Using the data below, return all lines in which "users" appears.

•••

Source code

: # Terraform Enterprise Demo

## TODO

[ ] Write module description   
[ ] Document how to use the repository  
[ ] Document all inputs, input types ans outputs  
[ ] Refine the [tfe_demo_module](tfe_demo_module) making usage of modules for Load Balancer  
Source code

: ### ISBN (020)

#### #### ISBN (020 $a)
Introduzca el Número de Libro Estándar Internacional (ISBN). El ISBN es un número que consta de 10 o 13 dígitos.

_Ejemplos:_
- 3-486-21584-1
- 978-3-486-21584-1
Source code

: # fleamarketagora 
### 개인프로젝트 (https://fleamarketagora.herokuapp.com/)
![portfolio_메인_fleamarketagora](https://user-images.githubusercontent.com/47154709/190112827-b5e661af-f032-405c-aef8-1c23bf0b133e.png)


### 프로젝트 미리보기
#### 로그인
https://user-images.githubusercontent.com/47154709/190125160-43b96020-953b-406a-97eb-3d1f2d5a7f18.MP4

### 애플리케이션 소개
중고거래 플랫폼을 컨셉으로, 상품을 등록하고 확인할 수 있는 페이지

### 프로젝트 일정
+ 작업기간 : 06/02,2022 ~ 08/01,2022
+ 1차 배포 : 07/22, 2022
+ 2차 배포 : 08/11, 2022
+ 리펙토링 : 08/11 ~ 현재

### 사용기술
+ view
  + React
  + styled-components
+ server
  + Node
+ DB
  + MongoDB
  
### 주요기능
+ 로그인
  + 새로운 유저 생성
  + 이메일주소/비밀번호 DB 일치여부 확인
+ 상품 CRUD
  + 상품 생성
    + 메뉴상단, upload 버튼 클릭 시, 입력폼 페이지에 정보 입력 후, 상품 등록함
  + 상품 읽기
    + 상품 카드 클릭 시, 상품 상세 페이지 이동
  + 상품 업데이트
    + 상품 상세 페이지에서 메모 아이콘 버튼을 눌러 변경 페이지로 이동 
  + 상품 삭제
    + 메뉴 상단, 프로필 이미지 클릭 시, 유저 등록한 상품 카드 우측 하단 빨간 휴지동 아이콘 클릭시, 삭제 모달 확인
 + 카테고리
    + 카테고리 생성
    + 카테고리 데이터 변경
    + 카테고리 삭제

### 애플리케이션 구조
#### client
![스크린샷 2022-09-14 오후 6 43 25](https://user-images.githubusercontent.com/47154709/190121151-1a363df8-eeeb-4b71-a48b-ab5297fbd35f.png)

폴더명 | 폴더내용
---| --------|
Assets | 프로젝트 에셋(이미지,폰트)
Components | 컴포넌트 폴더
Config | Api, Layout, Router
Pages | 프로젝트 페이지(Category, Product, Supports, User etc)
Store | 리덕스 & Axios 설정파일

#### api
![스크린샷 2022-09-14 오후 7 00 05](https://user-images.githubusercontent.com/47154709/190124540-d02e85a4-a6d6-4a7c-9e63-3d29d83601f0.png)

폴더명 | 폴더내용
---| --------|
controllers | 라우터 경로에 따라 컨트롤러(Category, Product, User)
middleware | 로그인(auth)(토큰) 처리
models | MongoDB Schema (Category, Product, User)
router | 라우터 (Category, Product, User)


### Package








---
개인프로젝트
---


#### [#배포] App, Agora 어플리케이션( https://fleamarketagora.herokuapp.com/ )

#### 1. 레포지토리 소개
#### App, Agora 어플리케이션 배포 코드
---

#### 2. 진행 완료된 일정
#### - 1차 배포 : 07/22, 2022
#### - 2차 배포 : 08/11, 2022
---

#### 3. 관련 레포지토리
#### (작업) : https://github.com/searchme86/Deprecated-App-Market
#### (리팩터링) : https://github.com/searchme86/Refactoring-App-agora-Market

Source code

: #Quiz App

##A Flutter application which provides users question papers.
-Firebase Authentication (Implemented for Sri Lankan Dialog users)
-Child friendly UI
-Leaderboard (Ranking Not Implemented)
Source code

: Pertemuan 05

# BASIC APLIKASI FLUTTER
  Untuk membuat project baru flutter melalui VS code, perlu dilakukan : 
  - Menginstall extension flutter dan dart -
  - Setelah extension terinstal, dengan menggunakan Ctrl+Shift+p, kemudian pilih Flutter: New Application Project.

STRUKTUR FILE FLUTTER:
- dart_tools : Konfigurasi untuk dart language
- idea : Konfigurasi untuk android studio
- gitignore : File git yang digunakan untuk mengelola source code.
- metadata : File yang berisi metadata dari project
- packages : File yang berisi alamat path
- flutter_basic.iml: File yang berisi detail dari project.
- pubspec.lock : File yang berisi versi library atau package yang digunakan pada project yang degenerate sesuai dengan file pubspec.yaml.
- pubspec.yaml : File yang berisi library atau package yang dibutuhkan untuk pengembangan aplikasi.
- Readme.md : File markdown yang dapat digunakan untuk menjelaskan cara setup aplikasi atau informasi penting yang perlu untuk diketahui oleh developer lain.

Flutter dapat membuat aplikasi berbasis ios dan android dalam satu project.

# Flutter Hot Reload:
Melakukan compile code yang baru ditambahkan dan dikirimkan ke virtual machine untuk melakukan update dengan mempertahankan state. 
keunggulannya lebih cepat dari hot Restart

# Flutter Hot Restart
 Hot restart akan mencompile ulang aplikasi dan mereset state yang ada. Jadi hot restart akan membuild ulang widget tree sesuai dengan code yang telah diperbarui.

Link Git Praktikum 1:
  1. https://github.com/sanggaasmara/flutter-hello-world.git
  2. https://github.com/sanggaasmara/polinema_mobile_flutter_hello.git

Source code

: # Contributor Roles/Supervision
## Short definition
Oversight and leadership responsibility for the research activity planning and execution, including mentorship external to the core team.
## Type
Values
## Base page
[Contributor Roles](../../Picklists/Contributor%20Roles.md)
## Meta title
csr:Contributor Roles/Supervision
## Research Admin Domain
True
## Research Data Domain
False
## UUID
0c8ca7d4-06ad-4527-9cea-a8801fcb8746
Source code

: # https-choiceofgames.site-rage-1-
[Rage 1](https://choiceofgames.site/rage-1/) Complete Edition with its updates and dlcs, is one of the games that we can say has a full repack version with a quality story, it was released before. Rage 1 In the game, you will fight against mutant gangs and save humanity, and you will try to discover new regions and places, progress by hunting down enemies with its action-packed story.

•••

OUTPUT OF THE TASK:
##A Flutter application which provides users question papers.
-Firebase Authentication (Implemented for Sri Lankan Dialog users)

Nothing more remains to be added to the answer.